When you say Brexit can't be implemented without Parliament having a vote, haven't they already had it? The EU withdrawal bill already passed means that we're leaving on March 29th while putting all current EU regulations into force that aren't already in UK law. So Parliament can vote down May's deal, but that doesn't change the fact that we're leaving unless they vote to amend that act which is already passed. Plus Article 50 is in the EU treaties - so again, having notified that we're offski - it happens automatically in 2 years.

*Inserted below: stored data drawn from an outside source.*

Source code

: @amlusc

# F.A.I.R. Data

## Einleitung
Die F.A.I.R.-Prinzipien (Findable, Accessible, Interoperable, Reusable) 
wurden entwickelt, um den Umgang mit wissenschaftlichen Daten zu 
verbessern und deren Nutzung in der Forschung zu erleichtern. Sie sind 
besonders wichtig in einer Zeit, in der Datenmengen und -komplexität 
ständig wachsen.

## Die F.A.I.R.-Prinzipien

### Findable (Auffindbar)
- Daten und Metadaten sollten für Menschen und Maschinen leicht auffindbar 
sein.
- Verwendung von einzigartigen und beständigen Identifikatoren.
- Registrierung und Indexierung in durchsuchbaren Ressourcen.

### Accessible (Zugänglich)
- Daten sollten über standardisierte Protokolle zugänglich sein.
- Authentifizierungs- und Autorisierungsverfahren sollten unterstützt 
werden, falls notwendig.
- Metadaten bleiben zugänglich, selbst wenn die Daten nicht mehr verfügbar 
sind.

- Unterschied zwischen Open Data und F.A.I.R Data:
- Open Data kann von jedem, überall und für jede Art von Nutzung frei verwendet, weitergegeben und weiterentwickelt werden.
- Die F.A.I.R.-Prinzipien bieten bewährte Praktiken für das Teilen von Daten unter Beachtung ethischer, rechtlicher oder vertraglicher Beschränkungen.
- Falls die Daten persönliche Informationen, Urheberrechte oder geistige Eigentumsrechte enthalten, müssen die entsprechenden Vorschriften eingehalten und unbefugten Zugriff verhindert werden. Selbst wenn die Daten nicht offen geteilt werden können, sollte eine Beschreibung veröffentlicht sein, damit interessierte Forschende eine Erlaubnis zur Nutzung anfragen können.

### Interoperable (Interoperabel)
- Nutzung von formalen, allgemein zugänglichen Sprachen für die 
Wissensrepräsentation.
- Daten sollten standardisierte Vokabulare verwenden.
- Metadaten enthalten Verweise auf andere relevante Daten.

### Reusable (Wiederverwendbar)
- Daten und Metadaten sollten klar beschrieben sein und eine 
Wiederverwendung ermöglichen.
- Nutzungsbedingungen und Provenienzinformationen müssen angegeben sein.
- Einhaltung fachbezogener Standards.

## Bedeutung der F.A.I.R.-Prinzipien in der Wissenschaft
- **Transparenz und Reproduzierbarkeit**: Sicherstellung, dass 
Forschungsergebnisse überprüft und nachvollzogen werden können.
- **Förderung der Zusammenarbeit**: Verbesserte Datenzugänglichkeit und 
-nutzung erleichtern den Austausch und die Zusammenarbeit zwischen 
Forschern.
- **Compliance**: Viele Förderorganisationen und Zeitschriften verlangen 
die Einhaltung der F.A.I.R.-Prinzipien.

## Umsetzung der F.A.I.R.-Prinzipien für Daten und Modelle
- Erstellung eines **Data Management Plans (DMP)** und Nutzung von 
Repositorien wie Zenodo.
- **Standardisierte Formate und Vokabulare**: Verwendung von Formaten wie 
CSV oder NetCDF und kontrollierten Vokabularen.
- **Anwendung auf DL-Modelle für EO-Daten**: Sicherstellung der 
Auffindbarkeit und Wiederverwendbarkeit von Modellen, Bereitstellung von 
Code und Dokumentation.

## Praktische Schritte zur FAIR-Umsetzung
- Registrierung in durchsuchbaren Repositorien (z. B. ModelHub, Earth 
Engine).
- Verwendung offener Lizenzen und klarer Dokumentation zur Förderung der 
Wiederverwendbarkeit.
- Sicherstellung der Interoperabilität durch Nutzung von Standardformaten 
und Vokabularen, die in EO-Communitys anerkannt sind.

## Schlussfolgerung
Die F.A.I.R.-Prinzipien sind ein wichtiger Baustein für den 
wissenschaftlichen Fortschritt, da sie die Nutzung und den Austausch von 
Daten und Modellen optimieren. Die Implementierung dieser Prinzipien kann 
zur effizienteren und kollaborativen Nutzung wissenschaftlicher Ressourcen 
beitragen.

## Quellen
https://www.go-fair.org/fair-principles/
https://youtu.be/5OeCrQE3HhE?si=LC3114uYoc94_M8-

Not that MPs can't vote to change this. Would be very hard to force the government to enact new legislation and very easy to fillibuster a private member's bill. And international negotiation is a crown perogative, so Parliament would struggle to force a reluctant government to do what it wants. Even withdrawing Article 50, which we now know we can do unilaterally, requires the government to write a letter to the Council of Ministers withdrawing it. So MPs can vote to do it - and would need to by what I read of that ruling - but still couldn't force May if she didn't want to. They can vote no confidence in her government and force a general election - which might persuade the EU to hold up the deadline (can be agreed unanimously by Council of Ministers) but again doesn't that need the UK government to agree? And does the Brexit bill still have us leaving if not changed?

Lots of fun and games for experts on the Constitution to play with. But anyone who gives a simple solution to any Brexit problem is almost certainly either ignorant or a liar. Or both I suppose.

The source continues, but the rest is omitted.